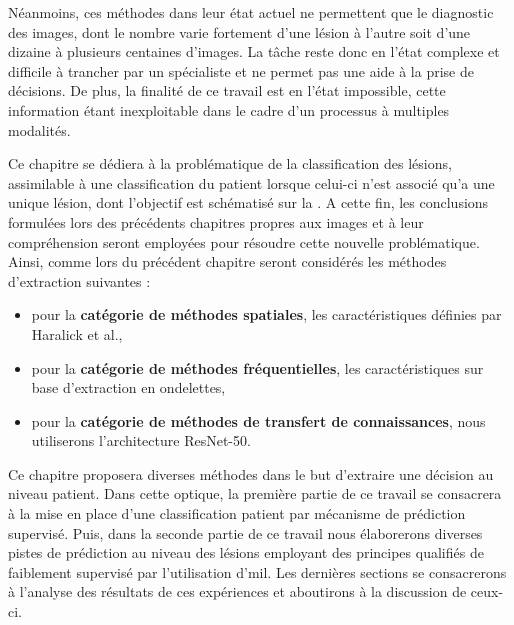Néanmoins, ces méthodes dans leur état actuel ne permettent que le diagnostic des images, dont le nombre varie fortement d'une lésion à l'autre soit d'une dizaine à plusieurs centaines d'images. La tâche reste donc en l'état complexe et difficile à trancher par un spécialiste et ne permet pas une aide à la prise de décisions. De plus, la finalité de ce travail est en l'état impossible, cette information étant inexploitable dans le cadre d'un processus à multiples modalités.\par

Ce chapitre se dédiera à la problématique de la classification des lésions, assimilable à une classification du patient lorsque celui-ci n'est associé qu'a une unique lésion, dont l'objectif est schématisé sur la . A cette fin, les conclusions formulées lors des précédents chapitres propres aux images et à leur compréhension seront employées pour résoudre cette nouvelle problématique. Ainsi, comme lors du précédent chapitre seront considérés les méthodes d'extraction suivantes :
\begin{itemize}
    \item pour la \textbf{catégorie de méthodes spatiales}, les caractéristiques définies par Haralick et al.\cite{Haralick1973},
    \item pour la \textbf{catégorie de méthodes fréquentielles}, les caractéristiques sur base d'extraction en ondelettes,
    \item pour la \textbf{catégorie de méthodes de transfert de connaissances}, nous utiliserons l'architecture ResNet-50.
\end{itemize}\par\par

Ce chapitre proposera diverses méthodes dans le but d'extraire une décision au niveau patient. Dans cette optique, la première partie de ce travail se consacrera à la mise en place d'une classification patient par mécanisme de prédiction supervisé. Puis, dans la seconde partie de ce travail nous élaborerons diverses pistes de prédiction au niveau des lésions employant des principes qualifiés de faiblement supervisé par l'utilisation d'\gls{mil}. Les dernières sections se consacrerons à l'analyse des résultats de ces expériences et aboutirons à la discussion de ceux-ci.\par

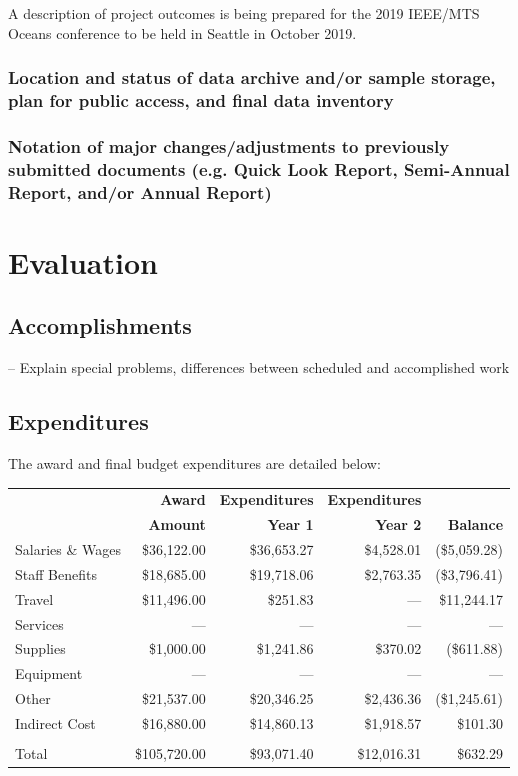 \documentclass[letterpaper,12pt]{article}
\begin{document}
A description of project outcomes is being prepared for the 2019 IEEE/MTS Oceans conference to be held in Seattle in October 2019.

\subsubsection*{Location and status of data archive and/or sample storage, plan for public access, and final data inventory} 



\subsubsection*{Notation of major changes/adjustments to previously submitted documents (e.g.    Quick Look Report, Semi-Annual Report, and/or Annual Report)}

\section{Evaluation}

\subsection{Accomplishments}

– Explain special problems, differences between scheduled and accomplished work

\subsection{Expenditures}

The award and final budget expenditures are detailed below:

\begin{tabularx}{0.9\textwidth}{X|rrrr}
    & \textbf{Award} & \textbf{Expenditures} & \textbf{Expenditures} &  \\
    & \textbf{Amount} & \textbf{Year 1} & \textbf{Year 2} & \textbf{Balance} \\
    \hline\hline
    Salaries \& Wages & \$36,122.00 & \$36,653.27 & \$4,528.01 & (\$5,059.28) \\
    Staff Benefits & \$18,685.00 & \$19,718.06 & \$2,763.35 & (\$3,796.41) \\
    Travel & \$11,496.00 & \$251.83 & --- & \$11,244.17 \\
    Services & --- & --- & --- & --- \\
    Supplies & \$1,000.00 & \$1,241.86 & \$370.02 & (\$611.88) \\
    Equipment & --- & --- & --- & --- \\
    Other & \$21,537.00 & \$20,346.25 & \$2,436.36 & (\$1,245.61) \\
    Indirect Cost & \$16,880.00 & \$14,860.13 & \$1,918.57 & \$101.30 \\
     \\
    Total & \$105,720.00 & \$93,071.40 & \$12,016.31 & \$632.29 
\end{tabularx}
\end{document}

Task brief: Every line that contains the string "tabularx" should be returned from the data.

Worked solution:
\begin{tabularx}{0.9\textwidth}{X|rrrr}
\end{tabularx}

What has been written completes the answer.